§ Exercise aim
These entries must be printed again exactly as they are.

[Records excerpted from a collection]
● ● ● ● ●

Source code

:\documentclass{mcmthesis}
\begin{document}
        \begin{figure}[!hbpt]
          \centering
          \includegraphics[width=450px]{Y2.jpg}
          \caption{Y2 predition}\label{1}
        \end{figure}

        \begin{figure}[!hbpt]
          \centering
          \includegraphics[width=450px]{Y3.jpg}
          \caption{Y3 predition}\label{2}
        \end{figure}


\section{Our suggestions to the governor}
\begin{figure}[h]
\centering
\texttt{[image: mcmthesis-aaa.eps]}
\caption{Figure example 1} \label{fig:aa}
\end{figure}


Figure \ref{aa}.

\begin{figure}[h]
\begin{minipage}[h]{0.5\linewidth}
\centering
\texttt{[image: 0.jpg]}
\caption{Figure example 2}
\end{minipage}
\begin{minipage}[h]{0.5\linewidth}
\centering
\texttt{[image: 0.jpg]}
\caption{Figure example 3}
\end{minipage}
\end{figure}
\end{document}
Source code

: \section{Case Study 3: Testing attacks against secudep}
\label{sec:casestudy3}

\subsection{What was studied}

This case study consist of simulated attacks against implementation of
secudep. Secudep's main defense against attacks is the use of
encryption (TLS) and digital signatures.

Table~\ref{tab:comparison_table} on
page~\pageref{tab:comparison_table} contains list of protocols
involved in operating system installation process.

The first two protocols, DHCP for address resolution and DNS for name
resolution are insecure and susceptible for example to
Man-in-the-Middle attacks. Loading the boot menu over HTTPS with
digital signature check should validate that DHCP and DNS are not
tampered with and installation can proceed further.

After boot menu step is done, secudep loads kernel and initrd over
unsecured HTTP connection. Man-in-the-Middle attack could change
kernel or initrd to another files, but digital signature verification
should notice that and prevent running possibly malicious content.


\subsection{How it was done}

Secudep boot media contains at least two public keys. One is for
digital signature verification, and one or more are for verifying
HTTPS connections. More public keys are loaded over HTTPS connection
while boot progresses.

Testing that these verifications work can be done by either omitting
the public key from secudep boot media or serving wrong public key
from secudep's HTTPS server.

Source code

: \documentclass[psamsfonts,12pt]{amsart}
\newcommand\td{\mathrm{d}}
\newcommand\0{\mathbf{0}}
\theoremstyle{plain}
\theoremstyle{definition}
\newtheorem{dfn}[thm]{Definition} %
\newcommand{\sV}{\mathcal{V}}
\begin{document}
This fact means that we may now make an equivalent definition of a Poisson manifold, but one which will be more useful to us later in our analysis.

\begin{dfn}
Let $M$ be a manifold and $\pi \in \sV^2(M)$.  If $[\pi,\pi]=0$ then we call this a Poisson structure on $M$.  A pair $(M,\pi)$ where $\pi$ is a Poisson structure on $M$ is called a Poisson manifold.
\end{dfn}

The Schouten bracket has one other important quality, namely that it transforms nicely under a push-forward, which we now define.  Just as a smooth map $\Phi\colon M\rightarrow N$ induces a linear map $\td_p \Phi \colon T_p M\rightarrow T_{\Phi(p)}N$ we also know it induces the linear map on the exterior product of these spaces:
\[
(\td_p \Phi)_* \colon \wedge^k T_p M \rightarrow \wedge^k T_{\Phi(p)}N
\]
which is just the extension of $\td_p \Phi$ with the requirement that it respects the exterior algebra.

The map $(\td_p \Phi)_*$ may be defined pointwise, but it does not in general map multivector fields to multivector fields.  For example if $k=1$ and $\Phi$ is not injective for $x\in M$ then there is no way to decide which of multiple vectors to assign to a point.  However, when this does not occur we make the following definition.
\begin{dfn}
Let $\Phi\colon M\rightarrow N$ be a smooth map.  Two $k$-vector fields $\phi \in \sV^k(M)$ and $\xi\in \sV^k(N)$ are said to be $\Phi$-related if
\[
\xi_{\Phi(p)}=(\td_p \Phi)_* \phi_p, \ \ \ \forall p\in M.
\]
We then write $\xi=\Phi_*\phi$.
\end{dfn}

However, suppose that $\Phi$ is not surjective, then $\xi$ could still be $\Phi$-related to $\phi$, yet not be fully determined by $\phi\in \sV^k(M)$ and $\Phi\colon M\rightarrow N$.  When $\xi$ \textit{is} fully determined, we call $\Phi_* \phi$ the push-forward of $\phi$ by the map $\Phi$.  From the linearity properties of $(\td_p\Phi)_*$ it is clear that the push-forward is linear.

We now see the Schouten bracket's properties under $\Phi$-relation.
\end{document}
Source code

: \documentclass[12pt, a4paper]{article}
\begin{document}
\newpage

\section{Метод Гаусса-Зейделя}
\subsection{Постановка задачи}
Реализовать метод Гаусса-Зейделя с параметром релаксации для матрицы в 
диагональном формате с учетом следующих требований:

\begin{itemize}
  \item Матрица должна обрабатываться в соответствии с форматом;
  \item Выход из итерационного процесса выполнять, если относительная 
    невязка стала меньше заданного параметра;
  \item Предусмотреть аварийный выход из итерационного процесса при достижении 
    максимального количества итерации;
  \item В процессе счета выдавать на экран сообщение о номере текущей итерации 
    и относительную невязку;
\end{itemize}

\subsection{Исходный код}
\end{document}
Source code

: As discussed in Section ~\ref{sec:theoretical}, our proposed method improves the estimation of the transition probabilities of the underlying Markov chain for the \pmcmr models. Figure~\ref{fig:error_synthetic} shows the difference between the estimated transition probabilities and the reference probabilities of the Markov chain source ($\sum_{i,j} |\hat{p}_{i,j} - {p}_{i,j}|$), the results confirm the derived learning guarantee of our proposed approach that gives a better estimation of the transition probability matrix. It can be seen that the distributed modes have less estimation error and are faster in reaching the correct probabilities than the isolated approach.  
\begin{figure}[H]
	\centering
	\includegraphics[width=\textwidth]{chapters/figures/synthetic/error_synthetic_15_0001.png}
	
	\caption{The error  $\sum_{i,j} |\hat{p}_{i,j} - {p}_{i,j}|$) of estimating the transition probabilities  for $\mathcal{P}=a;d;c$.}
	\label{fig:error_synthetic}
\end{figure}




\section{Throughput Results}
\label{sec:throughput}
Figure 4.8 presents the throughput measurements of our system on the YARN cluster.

● ● ● ● ●

§ Response to this exercise
Source code

:\documentclass{mcmthesis}
\begin{document}
        \begin{figure}[!hbpt]
          \centering
          \includegraphics[width=450px]{Y2.jpg}
          \caption{Y2 predition}\label{1}
        \end{figure}

        \begin{figure}[!hbpt]
          \centering
          \includegraphics[width=450px]{Y3.jpg}
          \caption{Y3 predition}\label{2}
        \end{figure}


\section{Our suggestions to the governor}
\begin{figure}[h]
\centering
\texttt{[image: mcmthesis-aaa.eps]}
\caption{Figure example 1} \label{fig:aa}
\end{figure}


Figure \ref{aa}.

\begin{figure}[h]
\begin{minipage}[h]{0.5\linewidth}
\centering
\texttt{[image: 0.jpg]}
\caption{Figure example 2}
\end{minipage}
\begin{minipage}[h]{0.5\linewidth}
\centering
\texttt{[image: 0.jpg]}
\caption{Figure example 3}
\end{minipage}
\end{figure}
\end{document}
Source code

: \section{Case Study 3: Testing attacks against secudep}
\label{sec:casestudy3}

\subsection{What was studied}

This case study consist of simulated attacks against implementation of
secudep. Secudep's main defense against attacks is the use of
encryption (TLS) and digital signatures.

Table~\ref{tab:comparison_table} on
page~\pageref{tab:comparison_table} contains list of protocols
involved in operating system installation process.

The first two protocols, DHCP for address resolution and DNS for name
resolution are insecure and susceptible for example to
Man-in-the-Middle attacks. Loading the boot menu over HTTPS with
digital signature check should validate that DHCP and DNS are not
tampered with and installation can proceed further.

After boot menu step is done, secudep loads kernel and initrd over
unsecured HTTP connection. Man-in-the-Middle attack could change
kernel or initrd to another files, but digital signature verification
should notice that and prevent running possibly malicious content.


\subsection{How it was done}

Secudep boot media contains at least two public keys. One is for
digital signature verification, and one or more are for verifying
HTTPS connections. More public keys are loaded over HTTPS connection
while boot progresses.

Testing that these verifications work can be done by either omitting
the public key from secudep boot media or serving wrong public key
from secudep's HTTPS server.

Source code

: \documentclass[psamsfonts,12pt]{amsart}
\newcommand\td{\mathrm{d}}
\newcommand\0{\mathbf{0}}
\theoremstyle{plain}
\theoremstyle{definition}
\newtheorem{dfn}[thm]{Definition} %
\newcommand{\sV}{\mathcal{V}}
\begin{document}
This fact means that we may now make an equivalent definition of a Poisson manifold, but one which will be more useful to us later in our analysis.

\begin{dfn}
Let $M$ be a manifold and $\pi \in \sV^2(M)$.  If $[\pi,\pi]=0$ then we call this a Poisson structure on $M$.  A pair $(M,\pi)$ where $\pi$ is a Poisson structure on $M$ is called a Poisson manifold.
\end{dfn}

The Schouten bracket has one other important quality, namely that it transforms nicely under a push-forward, which we now define.  Just as a smooth map $\Phi\colon M\rightarrow N$ induces a linear map $\td_p \Phi \colon T_p M\rightarrow T_{\Phi(p)}N$ we also know it induces the linear map on the exterior product of these spaces:
\[
(\td_p \Phi)_* \colon \wedge^k T_p M \rightarrow \wedge^k T_{\Phi(p)}N
\]
which is just the extension of $\td_p \Phi$ with the requirement that it respects the exterior algebra.

The map $(\td_p \Phi)_*$ may be defined pointwise, but it does not in general map multivector fields to multivector fields.  For example if $k=1$ and $\Phi$ is not injective for $x\in M$ then there is no way to decide which of multiple vectors to assign to a point.  However, when this does not occur we make the following definition.
\begin{dfn}
Let $\Phi\colon M\rightarrow N$ be a smooth map.  Two $k$-vector fields $\phi \in \sV^k(M)$ and $\xi\in \sV^k(N)$ are said to be $\Phi$-related if
\[
\xi_{\Phi(p)}=(\td_p \Phi)_* \phi_p, \ \ \ \forall p\in M.
\]
We then write $\xi=\Phi_*\phi$.
\end{dfn}

However, suppose that $\Phi$ is not surjective, then $\xi$ could still be $\Phi$-related to $\phi$, yet not be fully determined by $\phi\in \sV^k(M)$ and $\Phi\colon M\rightarrow N$.  When $\xi$ \textit{is} fully determined, we call $\Phi_* \phi$ the push-forward of $\phi$ by the map $\Phi$.  From the linearity properties of $(\td_p\Phi)_*$ it is clear that the push-forward is linear.

We now see the Schouten bracket's properties under $\Phi$-relation.
\end{document}
Source code

: \documentclass[12pt, a4paper]{article}
\begin{document}
\newpage

\section{Метод Гаусса-Зейделя}
\subsection{Постановка задачи}
Реализовать метод Гаусса-Зейделя с параметром релаксации для матрицы в 
диагональном формате с учетом следующих требований:

\begin{itemize}
  \item Матрица должна обрабатываться в соответствии с форматом;
  \item Выход из итерационного процесса выполнять, если относительная 
    невязка стала меньше заданного параметра;
  \item Предусмотреть аварийный выход из итерационного процесса при достижении 
    максимального количества итерации;
  \item В процессе счета выдавать на экран сообщение о номере текущей итерации 
    и относительную невязку;
\end{itemize}

\subsection{Исходный код}
\end{document}
Source code

: As discussed in Section ~\ref{sec:theoretical}, our proposed method improves the estimation of the transition probabilities of the underlying Markov chain for the \pmcmr models. Figure~\ref{fig:error_synthetic} shows the difference between the estimated transition probabilities and the reference probabilities of the Markov chain source ($\sum_{i,j} |\hat{p}_{i,j} - {p}_{i,j}|$), the results confirm the derived learning guarantee of our proposed approach that gives a better estimation of the transition probability matrix. It can be seen that the distributed modes have less estimation error and are faster in reaching the correct probabilities than the isolated approach.  
\begin{figure}[H]
	\centering
	\includegraphics[width=\textwidth]{chapters/figures/synthetic/error_synthetic_15_0001.png}
	
	\caption{The error  $\sum_{i,j} |\hat{p}_{i,j} - {p}_{i,j}|$) of estimating the transition probabilities  for $\mathcal{P}=a;d;c$.}
	\label{fig:error_synthetic}
\end{figure}




\section{Throughput Results}
\label{sec:throughput}
Figure 4.8 presents the throughput measurements of our system on the YARN cluster.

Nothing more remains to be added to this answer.